Baste como recordatorio un botón de muestra: los canónigos ginebrinos nombraron a finales del siglo XV e inicios del XVI candidatos para obispos que Roma echó atrás porque se decantaba a favor de personas cercanas a la familia Saboya. Ello hizo que quienes estaban contra esta casa ducal tomaran sus distancias frente a un obispo-príncipe que había sido, al menos hasta entonces, el garante de su independencia y que solicitaran la ayuda de la Berna reformada. Es así como Roma sacrificó Ginebra a sus intereses políticos en Italia, lo que fue nefasto para la Iglesia suiza.

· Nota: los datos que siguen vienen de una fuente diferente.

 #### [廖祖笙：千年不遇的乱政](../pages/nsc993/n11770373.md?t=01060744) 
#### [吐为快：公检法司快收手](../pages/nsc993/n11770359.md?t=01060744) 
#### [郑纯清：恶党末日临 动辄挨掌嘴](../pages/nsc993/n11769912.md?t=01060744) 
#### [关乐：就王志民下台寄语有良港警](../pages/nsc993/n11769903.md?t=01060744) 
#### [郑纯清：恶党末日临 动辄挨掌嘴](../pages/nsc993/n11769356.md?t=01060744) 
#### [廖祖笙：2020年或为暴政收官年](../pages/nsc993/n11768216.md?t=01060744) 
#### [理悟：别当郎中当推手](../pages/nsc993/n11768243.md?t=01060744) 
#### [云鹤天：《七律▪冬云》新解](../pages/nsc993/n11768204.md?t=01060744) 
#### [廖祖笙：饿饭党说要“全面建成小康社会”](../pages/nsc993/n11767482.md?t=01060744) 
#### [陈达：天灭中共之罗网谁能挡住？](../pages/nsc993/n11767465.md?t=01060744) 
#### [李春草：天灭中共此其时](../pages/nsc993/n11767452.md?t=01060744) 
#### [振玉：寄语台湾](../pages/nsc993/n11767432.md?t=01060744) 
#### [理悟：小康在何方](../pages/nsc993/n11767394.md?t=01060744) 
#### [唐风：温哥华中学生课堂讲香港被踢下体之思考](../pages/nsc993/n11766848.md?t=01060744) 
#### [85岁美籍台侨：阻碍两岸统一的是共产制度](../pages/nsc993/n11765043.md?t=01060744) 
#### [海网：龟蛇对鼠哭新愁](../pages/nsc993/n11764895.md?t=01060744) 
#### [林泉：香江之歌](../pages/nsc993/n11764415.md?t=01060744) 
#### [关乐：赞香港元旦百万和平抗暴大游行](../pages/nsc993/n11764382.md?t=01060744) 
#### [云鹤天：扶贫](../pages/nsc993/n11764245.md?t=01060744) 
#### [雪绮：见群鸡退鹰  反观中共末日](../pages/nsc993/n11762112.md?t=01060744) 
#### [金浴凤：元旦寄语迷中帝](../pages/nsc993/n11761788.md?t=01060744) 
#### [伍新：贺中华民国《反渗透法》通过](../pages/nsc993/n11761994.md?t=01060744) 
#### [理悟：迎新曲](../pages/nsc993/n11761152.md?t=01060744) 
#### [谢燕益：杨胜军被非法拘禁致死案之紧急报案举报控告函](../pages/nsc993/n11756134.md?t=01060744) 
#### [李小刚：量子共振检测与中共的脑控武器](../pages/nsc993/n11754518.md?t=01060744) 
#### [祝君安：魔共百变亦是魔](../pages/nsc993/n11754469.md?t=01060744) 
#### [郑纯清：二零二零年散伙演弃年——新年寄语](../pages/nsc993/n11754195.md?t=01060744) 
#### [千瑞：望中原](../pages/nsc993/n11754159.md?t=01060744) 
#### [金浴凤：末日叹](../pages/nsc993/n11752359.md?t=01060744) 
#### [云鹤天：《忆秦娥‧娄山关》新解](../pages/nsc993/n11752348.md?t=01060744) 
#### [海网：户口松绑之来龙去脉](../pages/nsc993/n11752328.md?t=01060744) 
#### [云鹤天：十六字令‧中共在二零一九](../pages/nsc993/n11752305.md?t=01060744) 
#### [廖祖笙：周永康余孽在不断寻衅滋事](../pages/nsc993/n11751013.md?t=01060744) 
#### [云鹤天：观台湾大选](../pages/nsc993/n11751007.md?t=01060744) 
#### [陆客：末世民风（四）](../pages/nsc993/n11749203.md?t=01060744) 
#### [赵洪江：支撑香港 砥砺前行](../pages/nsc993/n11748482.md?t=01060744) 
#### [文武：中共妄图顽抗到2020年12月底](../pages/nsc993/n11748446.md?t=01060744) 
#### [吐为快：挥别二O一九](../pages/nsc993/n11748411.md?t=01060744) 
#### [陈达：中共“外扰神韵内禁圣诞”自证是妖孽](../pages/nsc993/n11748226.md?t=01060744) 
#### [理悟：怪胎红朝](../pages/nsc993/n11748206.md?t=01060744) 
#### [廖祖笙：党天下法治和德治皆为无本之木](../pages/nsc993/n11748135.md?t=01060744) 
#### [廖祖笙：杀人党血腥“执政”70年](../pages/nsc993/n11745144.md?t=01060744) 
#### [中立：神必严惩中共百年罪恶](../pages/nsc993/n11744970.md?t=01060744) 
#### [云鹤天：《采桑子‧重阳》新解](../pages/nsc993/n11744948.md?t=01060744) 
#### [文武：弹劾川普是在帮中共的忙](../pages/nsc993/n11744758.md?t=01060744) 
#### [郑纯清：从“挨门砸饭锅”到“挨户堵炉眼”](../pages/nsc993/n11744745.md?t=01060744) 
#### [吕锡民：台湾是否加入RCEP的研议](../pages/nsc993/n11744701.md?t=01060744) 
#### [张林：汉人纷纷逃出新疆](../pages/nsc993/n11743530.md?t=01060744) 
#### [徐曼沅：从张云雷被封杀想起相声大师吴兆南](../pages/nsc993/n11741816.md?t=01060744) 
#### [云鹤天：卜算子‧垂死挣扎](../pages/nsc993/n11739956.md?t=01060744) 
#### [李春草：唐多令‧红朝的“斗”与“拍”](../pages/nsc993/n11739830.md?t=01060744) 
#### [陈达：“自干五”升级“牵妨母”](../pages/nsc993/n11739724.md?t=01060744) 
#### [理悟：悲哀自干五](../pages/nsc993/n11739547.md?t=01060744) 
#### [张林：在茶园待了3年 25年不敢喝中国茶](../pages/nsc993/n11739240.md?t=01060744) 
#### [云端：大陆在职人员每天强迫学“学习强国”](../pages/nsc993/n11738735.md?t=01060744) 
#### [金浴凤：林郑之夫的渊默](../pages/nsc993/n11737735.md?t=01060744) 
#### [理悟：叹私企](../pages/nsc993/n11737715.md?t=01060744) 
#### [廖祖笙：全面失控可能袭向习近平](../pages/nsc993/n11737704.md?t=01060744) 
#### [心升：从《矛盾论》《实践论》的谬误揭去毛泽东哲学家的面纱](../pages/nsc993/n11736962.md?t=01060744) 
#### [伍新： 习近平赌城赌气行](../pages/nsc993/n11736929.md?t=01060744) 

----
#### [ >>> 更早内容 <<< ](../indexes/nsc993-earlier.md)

Es un ejemplo duro y contundente que, incluso, puede parecer imposible en nuestros días. Pero una vez expuesta la situación extrema, es posible imaginar (y, a veces, la realidad supera a la imaginación) los diagnósticos e intereses cruzados –y hasta enfrentados- que entran en juego en el nombramiento de algunos obispos. El precio pagado –o no pagado cuando se ha procedido con cierta mesura- está a la vista de quien lo quiera ver. Basta con mirar, por ejemplo y más recientemente, la complicada relación de la Iglesia holandesa en el postconcilio con la curia vaticana y su traumática situación actual, al decir de algunos analistas (puede que buscando más el ruido y la notoriedad mediática que la verdad) “agónica”.

3.-  Un pequeño (y enorme) cambio

Superado el lamentable tiempo de las injerencias del poder civil en la elección de los obispos (aunque no del todo) y vista la firme voluntad papal de proceder a la reforma de la curia vaticana, es urgente recuperar la tradición casi bimilenaria por la que las iglesias locales intervenían en la elección de sus pastores, algo que, en línea con lo mejor del Vaticano II, pasa por armonizar y operativizar creativamente la responsabilidad del Papa en garantizar la fe y la comunión eclesial (“reservatio” y “recognitio” papales) con el cuidado de la sinodalidad y corresponsabilidad bautismal en la elección y nombramiento de los sucesores de los apóstoles (“ningún obispo impuesto”).

Un primer paso en esta deseable armonización y nueva operativización podría concretarse jurídicamente mediante un sencillo (y, a la vez, revolucionario) cambio del canon 377 & 1: “el Sumo Pontífice confirma a los Obispos que han sido legítimamente elegidos y, en circunstancias excepcionales, los nombra libremente”.  

Con esta sencilla inversión de oraciones, lo hasta ahora excepcional (la intervención del pueblo de Dios) pasaría a ser lo habitual. Y lo, hasta el presente rutinario (nombramientos impuestos de obispos), sería lo extraordinario.

Un pequeño cambio redaccional que, además de recuperar lo mejor de la tradición, permitiría hablar de una verdadera primavera eclesial. Y no sólo (siendo mucho) de una reforma en la cúpula vaticana.